[4]. La coutume ashkénaze en Israël, en matière de mariage, est exposée par le
Minhagué Erets Israël 18, 2 ; et le
Sidour Pessa’h Kehilkhato 12, 3 s’exprime dans le même sens. Par une telle coutume, on se rend quitte aux yeux de toutes les traditions : premièrement, il y a trente-trois jours de deuil au début de l’
omer ; par cela, on se conforme à la tradition que le Rama cite au nom de
Tossephot. Cela convient également à la tradition selon laquelle la calamité qui frappa les disciples de Rabbi Aqiba cessa à Lag ba’omer. On peut aussi, de cette façon, expliquer la version de la Guémara selon laquelle les disciples moururent jusqu’à
pros ‘atséret, en comprenant que cela désigne
environ la moitié d’un mois. De cette façon, il n’y a pas non plus de grande différence entre les coutumes séfarade et ashkénaze.

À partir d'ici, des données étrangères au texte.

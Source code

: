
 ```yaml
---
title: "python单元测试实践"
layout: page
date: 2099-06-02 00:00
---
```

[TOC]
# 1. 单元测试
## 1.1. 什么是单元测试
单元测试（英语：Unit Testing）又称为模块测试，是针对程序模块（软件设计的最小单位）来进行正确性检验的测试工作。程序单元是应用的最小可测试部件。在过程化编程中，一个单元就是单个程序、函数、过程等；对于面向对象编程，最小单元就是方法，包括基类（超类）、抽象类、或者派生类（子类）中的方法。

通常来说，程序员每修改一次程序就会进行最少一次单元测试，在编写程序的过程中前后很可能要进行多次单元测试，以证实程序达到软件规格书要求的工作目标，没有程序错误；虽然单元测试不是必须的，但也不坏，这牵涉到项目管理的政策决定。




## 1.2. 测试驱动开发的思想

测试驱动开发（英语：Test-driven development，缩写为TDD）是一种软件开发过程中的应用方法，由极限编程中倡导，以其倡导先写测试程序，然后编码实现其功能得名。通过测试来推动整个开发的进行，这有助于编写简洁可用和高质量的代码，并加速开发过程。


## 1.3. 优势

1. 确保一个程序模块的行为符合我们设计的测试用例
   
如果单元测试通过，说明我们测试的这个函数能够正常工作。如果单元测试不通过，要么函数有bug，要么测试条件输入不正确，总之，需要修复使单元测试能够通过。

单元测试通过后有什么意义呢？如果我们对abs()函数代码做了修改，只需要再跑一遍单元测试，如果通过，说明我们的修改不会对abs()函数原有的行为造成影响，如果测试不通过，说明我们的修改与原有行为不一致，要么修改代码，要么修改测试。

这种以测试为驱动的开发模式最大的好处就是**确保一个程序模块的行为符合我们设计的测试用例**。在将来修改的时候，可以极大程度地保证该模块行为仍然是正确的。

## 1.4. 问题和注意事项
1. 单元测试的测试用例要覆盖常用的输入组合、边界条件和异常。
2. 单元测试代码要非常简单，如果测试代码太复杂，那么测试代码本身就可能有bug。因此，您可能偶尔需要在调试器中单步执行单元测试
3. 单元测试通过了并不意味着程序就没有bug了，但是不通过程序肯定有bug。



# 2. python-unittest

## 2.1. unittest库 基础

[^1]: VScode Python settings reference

Quoi qu’il en soit, on continue de s’abstenir des grandes réceptions joyeuses, même après Lag ba’omer, conformément à la tradition selon laquelle, durant toute la période de l’omer, ceux des disciples de Rabbi Aqiba qui avaient contracté la maladie avant cette date continuèrent de mourir ; de plus, on se conforme ainsi aux propos du Touré Zahav 493, 2, selon lequel on s’abstient de telles réunions en raison des terribles événements qui eurent lieu après le trente-troisième jour.
Un autre éclaircissement sur cette coutume réside dans le fait qu’elle convient à la version de la Guémara (Yevamot 62b) dont nous disposons aujourd’hui – où l’on peut lire que les disciples de Rabbi Aqiba moururent entre Pessa’h et Chavou’ot. Cela, compte tenu des propos des Guéonim selon lesquels le deuil consiste à s’abstenir de se marier, de sorte que les mariages sont suspendus pendant toute la période de l’omer (en dehors de Roch ‘hodech sivan, seule exception à l’exacte concordance entre cette coutume et notre version de la Guémara). En revanche, les interdits de se faire couper les cheveux ou de jouer de la musique sont des usages plus tardifs ; aussi, on n’a coutume d’interdire ces activités que jusqu’à Lag ba’omer.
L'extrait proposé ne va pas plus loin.